Saturday, August 14, 2010

Tina Lucchese.

"A court there lay, if court it was, with jagged ridges scored in stone, as if from claw-feet scraped and dragged, or the jaws of a beast turned against its lair. Mildew climbed the walls like vines, blasted by the chill-stark wind. A palace rotting from within, roofless and harbourless. A ruin, enshrouded not with trees, or with trunks like marble, or shining bark, but long and knotted spears of bracken, bleached to dun, staking claim to patches of earth like shards, stark against the bone-white sky.

The shades of sticks and stones seemed rich against the sober sky and blasted land. The edifice, or its remnants, with hollow towers and broken stairs, grinned as if in mockery. A reproach to the glowing, to the lofty, to burnished shingles and manicured woodlands and insipid folly; abandon hope ye who remember here, who question the purpose of the toothless pile, its gardens of prickers and broken brambles, striving hand to grasping hand.

Any castle has its royalty; she dwelt there as its feral princess. Tangled hair brown like the leaves strewed in it, a wild snarl sharp like thorns; austere features, flaming eyes. Garbed in whispers of velvet remains, tatter-torn and brown and green, rent in thickets, abraded by stones. Flesh smooth yet pitiless, like ivory, or the colour-leeched sky, streaked with dirt and nicked by woody spines. She strove against nature, or the gnarled patches of nature within her dominion, hands and calloused pads of feet intimate with every crevice, each tree-carcass, each pock-marked rock. When the brambles pricked her it was like a lover's caress. When her fingers gripped the stalks and their raiments of desiccated ivy, it was her stranglehold upon her own world.

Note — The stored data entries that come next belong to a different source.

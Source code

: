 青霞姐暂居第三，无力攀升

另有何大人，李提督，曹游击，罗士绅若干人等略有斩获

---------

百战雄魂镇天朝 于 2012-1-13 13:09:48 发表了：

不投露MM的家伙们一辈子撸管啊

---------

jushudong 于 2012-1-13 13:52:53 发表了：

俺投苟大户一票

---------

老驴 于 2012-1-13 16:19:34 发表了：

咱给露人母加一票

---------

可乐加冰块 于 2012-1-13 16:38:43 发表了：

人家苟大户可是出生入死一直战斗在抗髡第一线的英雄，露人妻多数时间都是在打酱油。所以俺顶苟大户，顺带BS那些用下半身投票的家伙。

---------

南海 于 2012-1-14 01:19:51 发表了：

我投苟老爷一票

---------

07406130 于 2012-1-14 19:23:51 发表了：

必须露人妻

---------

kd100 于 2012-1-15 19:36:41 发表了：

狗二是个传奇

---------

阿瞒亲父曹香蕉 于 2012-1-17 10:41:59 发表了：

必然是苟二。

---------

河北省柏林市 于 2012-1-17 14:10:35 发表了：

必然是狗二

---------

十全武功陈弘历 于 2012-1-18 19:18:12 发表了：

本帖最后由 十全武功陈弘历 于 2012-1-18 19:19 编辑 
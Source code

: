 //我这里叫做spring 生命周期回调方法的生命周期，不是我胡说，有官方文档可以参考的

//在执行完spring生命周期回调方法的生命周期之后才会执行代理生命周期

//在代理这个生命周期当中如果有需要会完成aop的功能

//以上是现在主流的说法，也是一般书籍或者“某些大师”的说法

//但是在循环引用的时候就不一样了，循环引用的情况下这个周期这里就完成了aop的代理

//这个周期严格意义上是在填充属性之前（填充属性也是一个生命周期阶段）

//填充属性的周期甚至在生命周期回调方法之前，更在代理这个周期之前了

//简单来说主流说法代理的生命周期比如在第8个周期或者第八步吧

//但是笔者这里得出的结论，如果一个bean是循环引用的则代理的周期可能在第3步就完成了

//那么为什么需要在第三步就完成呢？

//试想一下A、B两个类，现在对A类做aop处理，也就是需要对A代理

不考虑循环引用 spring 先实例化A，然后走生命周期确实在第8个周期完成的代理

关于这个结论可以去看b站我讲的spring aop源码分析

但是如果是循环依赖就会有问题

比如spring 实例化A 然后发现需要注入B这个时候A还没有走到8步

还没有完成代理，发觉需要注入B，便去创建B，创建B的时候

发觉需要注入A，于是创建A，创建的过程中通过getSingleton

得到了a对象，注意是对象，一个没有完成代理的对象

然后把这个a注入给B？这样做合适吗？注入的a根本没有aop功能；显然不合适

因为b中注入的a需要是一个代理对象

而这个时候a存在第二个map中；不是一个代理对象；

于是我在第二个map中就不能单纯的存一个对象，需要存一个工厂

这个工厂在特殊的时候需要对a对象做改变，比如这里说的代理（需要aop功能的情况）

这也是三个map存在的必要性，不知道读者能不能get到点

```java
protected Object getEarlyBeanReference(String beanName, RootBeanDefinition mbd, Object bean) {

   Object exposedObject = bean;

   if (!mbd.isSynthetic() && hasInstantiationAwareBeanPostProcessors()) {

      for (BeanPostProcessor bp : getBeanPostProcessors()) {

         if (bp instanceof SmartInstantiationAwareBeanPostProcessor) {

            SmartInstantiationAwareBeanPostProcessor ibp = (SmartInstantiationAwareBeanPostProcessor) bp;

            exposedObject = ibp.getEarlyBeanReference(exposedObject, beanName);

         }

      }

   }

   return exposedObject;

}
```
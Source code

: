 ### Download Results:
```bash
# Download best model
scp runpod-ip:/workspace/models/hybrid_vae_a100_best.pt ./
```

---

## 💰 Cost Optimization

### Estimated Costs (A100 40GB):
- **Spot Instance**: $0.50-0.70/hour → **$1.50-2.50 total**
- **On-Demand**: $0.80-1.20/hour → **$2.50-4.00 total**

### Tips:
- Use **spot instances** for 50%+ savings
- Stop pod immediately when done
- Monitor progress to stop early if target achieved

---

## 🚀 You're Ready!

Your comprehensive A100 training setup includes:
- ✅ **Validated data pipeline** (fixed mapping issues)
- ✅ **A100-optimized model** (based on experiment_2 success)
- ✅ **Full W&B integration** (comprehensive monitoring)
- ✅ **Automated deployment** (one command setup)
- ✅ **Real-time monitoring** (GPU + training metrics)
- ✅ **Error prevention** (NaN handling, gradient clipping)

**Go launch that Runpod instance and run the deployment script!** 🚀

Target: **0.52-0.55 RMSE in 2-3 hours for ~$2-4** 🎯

The seasons never changed, save a fistful of ragged snowflakes at irregular intervals, departing stealthily from the sky for fear of being caught -- or tracked -- pulled toward the land and its inveterate will. And she was young and it was old, the world was grey and her skin was cold, and the wind howled over the eroded stones.

He came where he did not belong.

Horse-hoofprints branded the earth, with a shape and sound not heard here; civilisation would not dare penetrate, even despite the lack of myth, no furtive tales of curses or enspelled women or witch-marked lands, nothing but thickets huddled together in rings, leprous birches stripping themselves of their own bark, bearing only a few ragged leaves, the withered landscape uninviting, its palette desolate and cold.

Not a knight riding a white charger, but a bandit with hair the sable-sheen of raven feathers, with the powerful beauty of a finely honed falcon; clothed in black, shod in black; seated upon a black horse, reins tautening, mane tossed, harder to control the further they penetrated. His own cool precision slowly ruffled, unsettled, the wind hissing like a rancorous voice in his ear, cutting through his innermost thoughts. Invasive like the prickers, latching to his sleeves in futile gestures, breaking from their moorings, leaving rents and nicks in his flesh. His hand cut, he raised it to his mouth, sucking to assuage the burn. The horse's nostrils flared in time with the wind. A deadened branch blew down, filled with stickers, nicking the steed. Both were blown headlong, the horse bewildered, his rider controlled; he pulled him to halt at the foot of the cracked steps, at the mouth of the stony wreck, looking up and up and up as another leaf gasped forth from its branch.

Eyes watched him; the wind twined about him like a noose of thorns. She descended the steps, naked feet flexing, long skein of hair flying, dislodging the dead shimmer of old broken twigs and leaves. Her eyes were green like the eyes of a mountain cat, unbroken, intelligent, intent. Her movements arrested his own. The sky, darkened with greying daylight, not blue or black but unremitting white like void, silhouetted her. Around her neck hung bits of rock and bone; white and grey against her dress and hair and skin. She rose on bare tiptoe, pressed up against him, ran a ragged fingernail down his shaven cheek, clenched his loosened cravat in her fist and ripped it from his neck.

A tethered horse grows wild on inhospitable grass, forever lost to civilisation. A man moves through the wilderness, a savage twist about the lips, his hair grown shagged and twined with leaves, following alongside a woman through the wood, striving with the land on foot; wrist and ankle deep in withered leaves; his rotted boots are cast aside, his chest exposed by tattered linen, the sleeve-hem lace ragged, crumpled like leafmeal. Fiery eyes, two pairs at once, cat-green and wintry grey. His feet learn her footholds, his nose learns her scent. He learns her. And they were young and the land was old, the world was grey and their skin was cold, and the wind howled over the eroded stones."